Start of DATA SUPPLIED

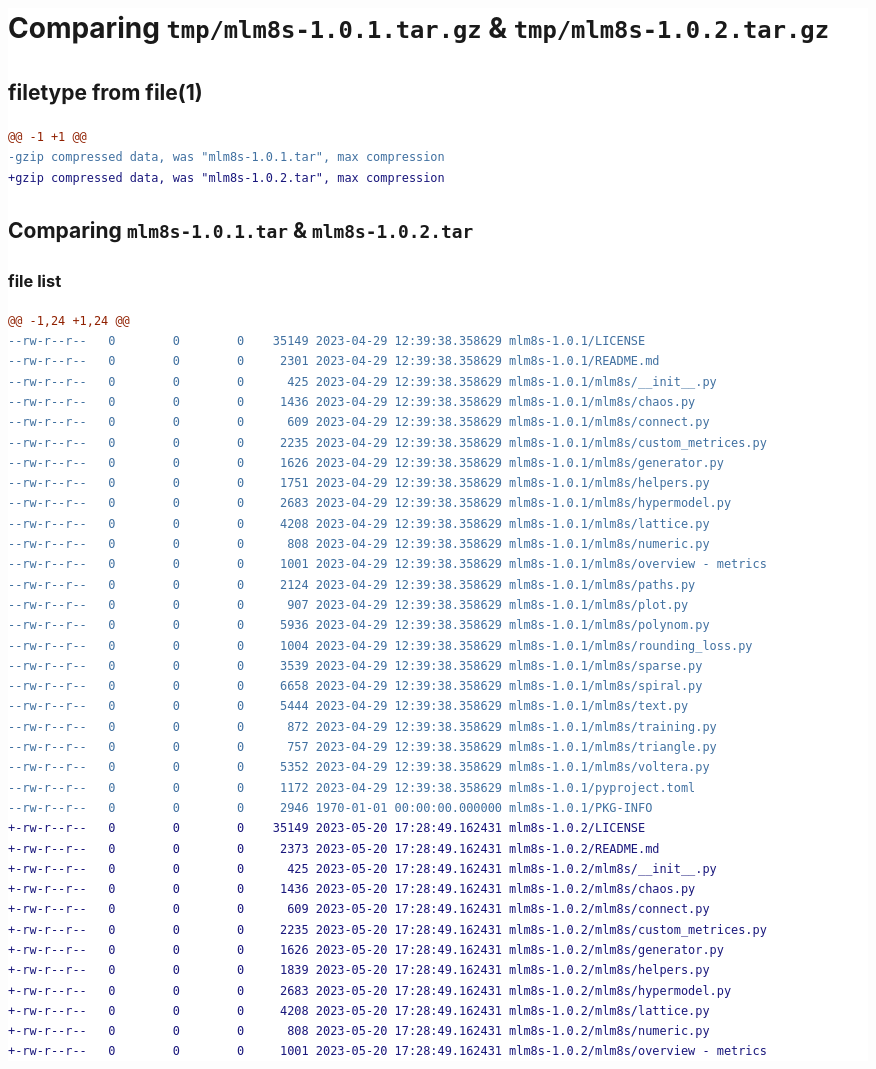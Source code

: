 # Comparing `tmp/mlm8s-1.0.1.tar.gz` & `tmp/mlm8s-1.0.2.tar.gz`

## filetype from file(1)

```diff
@@ -1 +1 @@
-gzip compressed data, was "mlm8s-1.0.1.tar", max compression
+gzip compressed data, was "mlm8s-1.0.2.tar", max compression
```

## Comparing `mlm8s-1.0.1.tar` & `mlm8s-1.0.2.tar`

### file list

```diff
@@ -1,24 +1,24 @@
--rw-r--r--   0        0        0    35149 2023-04-29 12:39:38.358629 mlm8s-1.0.1/LICENSE
--rw-r--r--   0        0        0     2301 2023-04-29 12:39:38.358629 mlm8s-1.0.1/README.md
--rw-r--r--   0        0        0      425 2023-04-29 12:39:38.358629 mlm8s-1.0.1/mlm8s/__init__.py
--rw-r--r--   0        0        0     1436 2023-04-29 12:39:38.358629 mlm8s-1.0.1/mlm8s/chaos.py
--rw-r--r--   0        0        0      609 2023-04-29 12:39:38.358629 mlm8s-1.0.1/mlm8s/connect.py
--rw-r--r--   0        0        0     2235 2023-04-29 12:39:38.358629 mlm8s-1.0.1/mlm8s/custom_metrices.py
--rw-r--r--   0        0        0     1626 2023-04-29 12:39:38.358629 mlm8s-1.0.1/mlm8s/generator.py
--rw-r--r--   0        0        0     1751 2023-04-29 12:39:38.358629 mlm8s-1.0.1/mlm8s/helpers.py
--rw-r--r--   0        0        0     2683 2023-04-29 12:39:38.358629 mlm8s-1.0.1/mlm8s/hypermodel.py
--rw-r--r--   0        0        0     4208 2023-04-29 12:39:38.358629 mlm8s-1.0.1/mlm8s/lattice.py
--rw-r--r--   0        0        0      808 2023-04-29 12:39:38.358629 mlm8s-1.0.1/mlm8s/numeric.py
--rw-r--r--   0        0        0     1001 2023-04-29 12:39:38.358629 mlm8s-1.0.1/mlm8s/overview - metrics
--rw-r--r--   0        0        0     2124 2023-04-29 12:39:38.358629 mlm8s-1.0.1/mlm8s/paths.py
--rw-r--r--   0        0        0      907 2023-04-29 12:39:38.358629 mlm8s-1.0.1/mlm8s/plot.py
--rw-r--r--   0        0        0     5936 2023-04-29 12:39:38.358629 mlm8s-1.0.1/mlm8s/polynom.py
--rw-r--r--   0        0        0     1004 2023-04-29 12:39:38.358629 mlm8s-1.0.1/mlm8s/rounding_loss.py
--rw-r--r--   0        0        0     3539 2023-04-29 12:39:38.358629 mlm8s-1.0.1/mlm8s/sparse.py
--rw-r--r--   0        0        0     6658 2023-04-29 12:39:38.358629 mlm8s-1.0.1/mlm8s/spiral.py
--rw-r--r--   0        0        0     5444 2023-04-29 12:39:38.358629 mlm8s-1.0.1/mlm8s/text.py
--rw-r--r--   0        0        0      872 2023-04-29 12:39:38.358629 mlm8s-1.0.1/mlm8s/training.py
--rw-r--r--   0        0        0      757 2023-04-29 12:39:38.358629 mlm8s-1.0.1/mlm8s/triangle.py
--rw-r--r--   0        0        0     5352 2023-04-29 12:39:38.358629 mlm8s-1.0.1/mlm8s/voltera.py
--rw-r--r--   0        0        0     1172 2023-04-29 12:39:38.358629 mlm8s-1.0.1/pyproject.toml
--rw-r--r--   0        0        0     2946 1970-01-01 00:00:00.000000 mlm8s-1.0.1/PKG-INFO
+-rw-r--r--   0        0        0    35149 2023-05-20 17:28:49.162431 mlm8s-1.0.2/LICENSE
+-rw-r--r--   0        0        0     2373 2023-05-20 17:28:49.162431 mlm8s-1.0.2/README.md
+-rw-r--r--   0        0        0      425 2023-05-20 17:28:49.162431 mlm8s-1.0.2/mlm8s/__init__.py
+-rw-r--r--   0        0        0     1436 2023-05-20 17:28:49.162431 mlm8s-1.0.2/mlm8s/chaos.py
+-rw-r--r--   0        0        0      609 2023-05-20 17:28:49.162431 mlm8s-1.0.2/mlm8s/connect.py
+-rw-r--r--   0        0        0     2235 2023-05-20 17:28:49.162431 mlm8s-1.0.2/mlm8s/custom_metrices.py
+-rw-r--r--   0        0        0     1626 2023-05-20 17:28:49.162431 mlm8s-1.0.2/mlm8s/generator.py
+-rw-r--r--   0        0        0     1839 2023-05-20 17:28:49.162431 mlm8s-1.0.2/mlm8s/helpers.py
+-rw-r--r--   0        0        0     2683 2023-05-20 17:28:49.162431 mlm8s-1.0.2/mlm8s/hypermodel.py
+-rw-r--r--   0        0        0     4208 2023-05-20 17:28:49.162431 mlm8s-1.0.2/mlm8s/lattice.py
+-rw-r--r--   0        0        0      808 2023-05-20 17:28:49.162431 mlm8s-1.0.2/mlm8s/numeric.py
+-rw-r--r--   0        0        0     1001 2023-05-20 17:28:49.162431 mlm8s-1.0.2/mlm8s/overview - metrics
```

End of DATA SUPPLIED

■ INSTRUCTIONS TO FOLLOW ■
Exactly as written, give the entries above again, with no images.

■ RESULT OF THIS EXERCISE ■
Source code

: # Comparing `tmp/mlm8s-1.0.1.tar.gz` & `tmp/mlm8s-1.0.2.tar.gz`

## filetype from file(1)

```diff
@@ -1 +1 @@
-gzip compressed data, was "mlm8s-1.0.1.tar", max compression
+gzip compressed data, was "mlm8s-1.0.2.tar", max compression
```

## Comparing `mlm8s-1.0.1.tar` & `mlm8s-1.0.2.tar`

### file list

```diff
@@ -1,24 +1,24 @@
--rw-r--r--   0        0        0    35149 2023-04-29 12:39:38.358629 mlm8s-1.0.1/LICENSE
--rw-r--r--   0        0        0     2301 2023-04-29 12:39:38.358629 mlm8s-1.0.1/README.md
--rw-r--r--   0        0        0      425 2023-04-29 12:39:38.358629 mlm8s-1.0.1/mlm8s/__init__.py
--rw-r--r--   0        0        0     1436 2023-04-29 12:39:38.358629 mlm8s-1.0.1/mlm8s/chaos.py
--rw-r--r--   0        0        0      609 2023-04-29 12:39:38.358629 mlm8s-1.0.1/mlm8s/connect.py
--rw-r--r--   0        0        0     2235 2023-04-29 12:39:38.358629 mlm8s-1.0.1/mlm8s/custom_metrices.py
--rw-r--r--   0        0        0     1626 2023-04-29 12:39:38.358629 mlm8s-1.0.1/mlm8s/generator.py
--rw-r--r--   0        0        0     1751 2023-04-29 12:39:38.358629 mlm8s-1.0.1/mlm8s/helpers.py
--rw-r--r--   0        0        0     2683 2023-04-29 12:39:38.358629 mlm8s-1.0.1/mlm8s/hypermodel.py
--rw-r--r--   0        0        0     4208 2023-04-29 12:39:38.358629 mlm8s-1.0.1/mlm8s/lattice.py
--rw-r--r--   0        0        0      808 2023-04-29 12:39:38.358629 mlm8s-1.0.1/mlm8s/numeric.py
--rw-r--r--   0        0        0     1001 2023-04-29 12:39:38.358629 mlm8s-1.0.1/mlm8s/overview - metrics
--rw-r--r--   0        0        0     2124 2023-04-29 12:39:38.358629 mlm8s-1.0.1/mlm8s/paths.py
--rw-r--r--   0        0        0      907 2023-04-29 12:39:38.358629 mlm8s-1.0.1/mlm8s/plot.py
--rw-r--r--   0        0        0     5936 2023-04-29 12:39:38.358629 mlm8s-1.0.1/mlm8s/polynom.py
--rw-r--r--   0        0        0     1004 2023-04-29 12:39:38.358629 mlm8s-1.0.1/mlm8s/rounding_loss.py
--rw-r--r--   0        0        0     3539 2023-04-29 12:39:38.358629 mlm8s-1.0.1/mlm8s/sparse.py
--rw-r--r--   0        0        0     6658 2023-04-29 12:39:38.358629 mlm8s-1.0.1/mlm8s/spiral.py
--rw-r--r--   0        0        0     5444 2023-04-29 12:39:38.358629 mlm8s-1.0.1/mlm8s/text.py
--rw-r--r--   0        0        0      872 2023-04-29 12:39:38.358629 mlm8s-1.0.1/mlm8s/training.py
--rw-r--r--   0        0        0      757 2023-04-29 12:39:38.358629 mlm8s-1.0.1/mlm8s/triangle.py
--rw-r--r--   0        0        0     5352 2023-04-29 12:39:38.358629 mlm8s-1.0.1/mlm8s/voltera.py
--rw-r--r--   0        0        0     1172 2023-04-29 12:39:38.358629 mlm8s-1.0.1/pyproject.toml
--rw-r--r--   0        0        0     2946 1970-01-01 00:00:00.000000 mlm8s-1.0.1/PKG-INFO
+-rw-r--r--   0        0        0    35149 2023-05-20 17:28:49.162431 mlm8s-1.0.2/LICENSE
+-rw-r--r--   0        0        0     2373 2023-05-20 17:28:49.162431 mlm8s-1.0.2/README.md
+-rw-r--r--   0        0        0      425 2023-05-20 17:28:49.162431 mlm8s-1.0.2/mlm8s/__init__.py
+-rw-r--r--   0        0        0     1436 2023-05-20 17:28:49.162431 mlm8s-1.0.2/mlm8s/chaos.py
+-rw-r--r--   0        0        0      609 2023-05-20 17:28:49.162431 mlm8s-1.0.2/mlm8s/connect.py
+-rw-r--r--   0        0        0     2235 2023-05-20 17:28:49.162431 mlm8s-1.0.2/mlm8s/custom_metrices.py
+-rw-r--r--   0        0        0     1626 2023-05-20 17:28:49.162431 mlm8s-1.0.2/mlm8s/generator.py
+-rw-r--r--   0        0        0     1839 2023-05-20 17:28:49.162431 mlm8s-1.0.2/mlm8s/helpers.py
+-rw-r--r--   0        0        0     2683 2023-05-20 17:28:49.162431 mlm8s-1.0.2/mlm8s/hypermodel.py
+-rw-r--r--   0        0        0     4208 2023-05-20 17:28:49.162431 mlm8s-1.0.2/mlm8s/lattice.py
+-rw-r--r--   0        0        0      808 2023-05-20 17:28:49.162431 mlm8s-1.0.2/mlm8s/numeric.py
+-rw-r--r--   0        0        0     1001 2023-05-20 17:28:49.162431 mlm8s-1.0.2/mlm8s/overview - metrics
```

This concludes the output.